Nu zullen de meeste verspreiders van onbetrouwbare informatie wel bewijs aanleveren. Gelet op het sterk antiautoritaire imago dat velen zich aanmeten zou het maar vreemd zijn om iets te poneren “omdat ik het zeg”. Factcheckers en sceptici worden vaak aangesproken om de betrouwbaarheid van dat bewijsmateriaal na te gaan. Ik alludeerde eerder al op de onmogelijkheid om alles na te gaan. Er zijn maar 24 uren in een dag en zelfs de meest gemotiveerde checker kan soms even geen artikels of foto’s meer zien. Ter illustratie: de zoekterm ‘COVID-19’ levert op de grootste zoekmachine voor peer-reviewed medisch-wetenschappelijke artikels maar liefst 272219 hits op. Die kunnen simpelweg niet allemaal van hoge kwaliteit zijn. Het is evident onmogelijk om zelfs maar één honderdste van al die artikels te lezen.

B’s en Bayes

Daarom wil ik graag een vuistregel naar voren schuiven. Ik noem die de vier B’s: BBBB. Dat is geen hip nieuw fitnessprogramma voor de zomer, maar “Buitengewone bewering? Buitengewoon bewijs!”. Een variant in het Engels wordt toegeschreven aan de in 1996 overleden kosmoloog en wetenschapspopularisator Carl Sagan, maar de gedachte gaat al minstens terug tot verschillende denkers uit de 18e en 19e eeuw. Een verwant denkbeeld wordt ontleend aan de 18e-eeuwse Britse predikant en wiskundige Thomas Bayes. Hoewel diens eigenlijke wiskundige en statistische technieken behoorlijk ingewikkeld zijn, is een bayesiaanse aanpak in brede zin relatief eenvoudig. Dat betekent dat je in het toetsen van een bewering en een bewijsvoering ook meeneemt hoe waarschijnlijk de uitkomst überhaupt is. Dat doe je op basis van eerder beschikbare informatie. Dat klinkt misschien wat abstract.

Bijvoorbeeld..

Een typisch voorbeeld uit de medische wereld is dat zelfs de beste diagnostische test waardeloos wordt wanneer je ze ongericht op grote groepen mensen uitvoert met een heel lage kans om de ziekte eigenlijk te hebben. De kans op valspositieven is dan veel groter dan de kans op echt-positieven, omdat die laatste nu eenmaal zo zeldzaam zijn en geen enkele diagnostische test 100% perfect is.

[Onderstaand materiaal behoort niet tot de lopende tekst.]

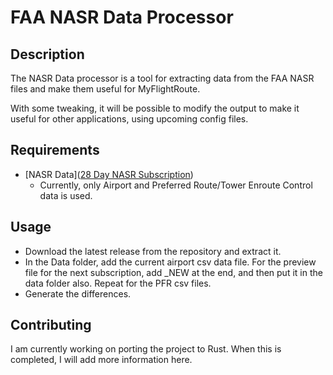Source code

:# FAA NASR Data Processor

## Description

The NASR Data processor is a tool for extracting data from the FAA NASR files and make them useful for MyFlightRoute.

With some tweaking, it will be possible to modify the output to make it useful for other applications, using upcoming config files.

## Requirements

- [NASR Data]([28 Day NASR Subscription](https://www.faa.gov/air_traffic/flight_info/aeronav/Aero_Data/NASR_Subscription/))
  - Currently, only Airport and Preferred Route/Tower Enroute Control data is used.

## Usage

- Download the latest release from the repository and extract it.
- In the Data folder, add the current airport csv data file. For the preview file for the next subscription, add _NEW at the end, and then put it in the data folder also. Repeat for the PFR csv files.
- Generate the differences.

## Contributing

I am currently working on porting the project to Rust. When this is completed, I will add more information here.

We kunnen deze insteek ook toepassen op, bijvoorbeeld, de homeopathie. Die leer stelt dat symptomen worden verlicht door het toedienen van een stof die bij gezonde vrijwilligers dezelfde symptomen oproept. Dat klopt niet, maar is nog niet totaal van de pot gerukt. De tweede kernregel van de homeopathie is echter dat zo’n middel versterkt wordt door het te verdunnen en te schudden. Met andere woorden: hoe minder suiker in je koffie, hoe zoeter die wordt. Bovendien gaat het om astronomische verdunningen die zo extreem zijn dat er aantoonbaar niet één molecule van de oorspronkelijke stof meer in het homeopathisch eindproduct zit. Dat is werkelijk knotsgek. Moest dat waar zijn, kunnen we de hele fysica, scheikunde, farmacologie, en nog tientallen andere vakgebieden in de vuilbak kieperen. Gelet op de verklarende kracht van al die wetenschappen is dat bijzonder, bijzonder, bijzonder onwaarschijnlijk. Wanneer je dan weet dat geen enkele medische studie naar effectiviteit van een geneesmiddel volledig perfect is, kun je induceren dat de kans op een werkelijk positieve uitkomst van die studie zo ongelooflijk klein is, dat een positief resultaat van die studie vrijwel zeker wijst op een vals positieve uitslag. Gelet op het beperkt aantal uren en euro’s in een mensenleven steken we dus beter geen tijd in het formeel wetenschappelijk onderzoeken van pistes die a priori extreem onwaarschijnlijk zijn. Of toch zeker niet herhaaldelijk.

Een ander voorbeeld. Stel dat ik in Timboektoe ben geweest en achteraf vertel dat een steen die ik daar liet vallen naar beneden viel. Zelfs mijn meest kritische tegenstander zou dat wellicht geloven. Moest ik echter beweren dat een steen daar naar boven viel of enkele seconden in de lucht bleef hangen en daar cirkeltjes draaide, zou je me wellicht niet op mijn woord geloven. En waarschijnlijk ook niet als er andere getuigen waren. Ook een filmpje kan getrukeerd zijn. Misschien zou je het overwegen wanneer onafhankelijke wetenschappers uit verschillende delen van de wereld formele metingen deden, daarover discussieerden, en met een duidelijke verklaring voor het fenomeen kwamen. Buitengewone bewering: buitengewoon bewijs.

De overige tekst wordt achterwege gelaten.